Problem to solve
Type again, exactly, the lines below from the start through the line that includes "- Hiển thị thẻ".

(Dataset entries)
================================

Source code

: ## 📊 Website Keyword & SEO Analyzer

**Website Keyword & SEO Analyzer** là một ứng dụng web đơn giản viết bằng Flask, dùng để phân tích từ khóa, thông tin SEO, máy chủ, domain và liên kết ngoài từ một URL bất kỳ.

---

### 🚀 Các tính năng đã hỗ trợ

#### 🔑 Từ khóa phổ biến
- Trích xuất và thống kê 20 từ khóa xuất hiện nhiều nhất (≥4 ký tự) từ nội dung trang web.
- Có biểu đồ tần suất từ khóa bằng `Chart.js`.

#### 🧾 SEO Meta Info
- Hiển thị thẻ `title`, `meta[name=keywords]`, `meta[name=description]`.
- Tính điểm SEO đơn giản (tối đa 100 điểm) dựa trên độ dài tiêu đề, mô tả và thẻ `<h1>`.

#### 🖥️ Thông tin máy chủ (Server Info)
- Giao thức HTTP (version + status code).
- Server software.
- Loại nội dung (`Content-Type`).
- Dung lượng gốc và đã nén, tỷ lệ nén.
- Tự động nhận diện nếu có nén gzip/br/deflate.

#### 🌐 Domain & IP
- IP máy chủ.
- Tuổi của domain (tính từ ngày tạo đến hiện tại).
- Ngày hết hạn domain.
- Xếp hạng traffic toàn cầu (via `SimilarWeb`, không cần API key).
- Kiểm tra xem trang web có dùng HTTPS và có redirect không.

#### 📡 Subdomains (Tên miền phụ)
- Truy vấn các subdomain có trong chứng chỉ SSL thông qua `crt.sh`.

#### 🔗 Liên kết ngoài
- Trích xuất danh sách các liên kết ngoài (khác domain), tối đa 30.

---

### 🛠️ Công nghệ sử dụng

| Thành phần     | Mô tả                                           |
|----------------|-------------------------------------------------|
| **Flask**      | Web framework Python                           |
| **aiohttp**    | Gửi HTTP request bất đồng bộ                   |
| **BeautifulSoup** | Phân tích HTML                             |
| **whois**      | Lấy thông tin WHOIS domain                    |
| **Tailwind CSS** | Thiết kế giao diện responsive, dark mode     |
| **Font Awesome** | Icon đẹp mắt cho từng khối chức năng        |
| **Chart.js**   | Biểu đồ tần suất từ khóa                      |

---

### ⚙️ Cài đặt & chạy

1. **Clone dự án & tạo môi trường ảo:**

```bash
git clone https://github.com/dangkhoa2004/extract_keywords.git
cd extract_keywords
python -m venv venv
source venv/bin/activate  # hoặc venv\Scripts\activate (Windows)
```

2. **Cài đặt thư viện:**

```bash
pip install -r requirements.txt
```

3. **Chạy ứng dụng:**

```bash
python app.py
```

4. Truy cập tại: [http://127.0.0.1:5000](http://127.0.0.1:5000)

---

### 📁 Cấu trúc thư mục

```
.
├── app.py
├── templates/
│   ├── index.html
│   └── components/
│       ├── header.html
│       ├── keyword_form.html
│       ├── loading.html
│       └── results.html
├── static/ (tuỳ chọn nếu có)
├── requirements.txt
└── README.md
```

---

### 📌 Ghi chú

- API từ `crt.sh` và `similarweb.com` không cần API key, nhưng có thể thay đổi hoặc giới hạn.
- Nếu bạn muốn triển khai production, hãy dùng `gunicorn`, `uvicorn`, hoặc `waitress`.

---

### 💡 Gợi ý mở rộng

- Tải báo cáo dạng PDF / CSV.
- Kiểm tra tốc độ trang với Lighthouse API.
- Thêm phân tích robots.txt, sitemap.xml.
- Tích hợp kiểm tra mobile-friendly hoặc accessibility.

================================

Response for this exercise
Source code

: ## 📊 Website Keyword & SEO Analyzer

**Website Keyword & SEO Analyzer** là một ứng dụng web đơn giản viết bằng Flask, dùng để phân tích từ khóa, thông tin SEO, máy chủ, domain và liên kết ngoài từ một URL bất kỳ.

---

### 🚀 Các tính năng đã hỗ trợ

#### 🔑 Từ khóa phổ biến
- Trích xuất và thống kê 20 từ khóa xuất hiện nhiều nhất (≥4 ký tự) từ nội dung trang web.
- Có biểu đồ tần suất từ khóa bằng `Chart.js`.

#### 🧾 SEO Meta Info
- Hiển thị thẻ `title`, `meta[name=keywords]`, `meta[name=description]`.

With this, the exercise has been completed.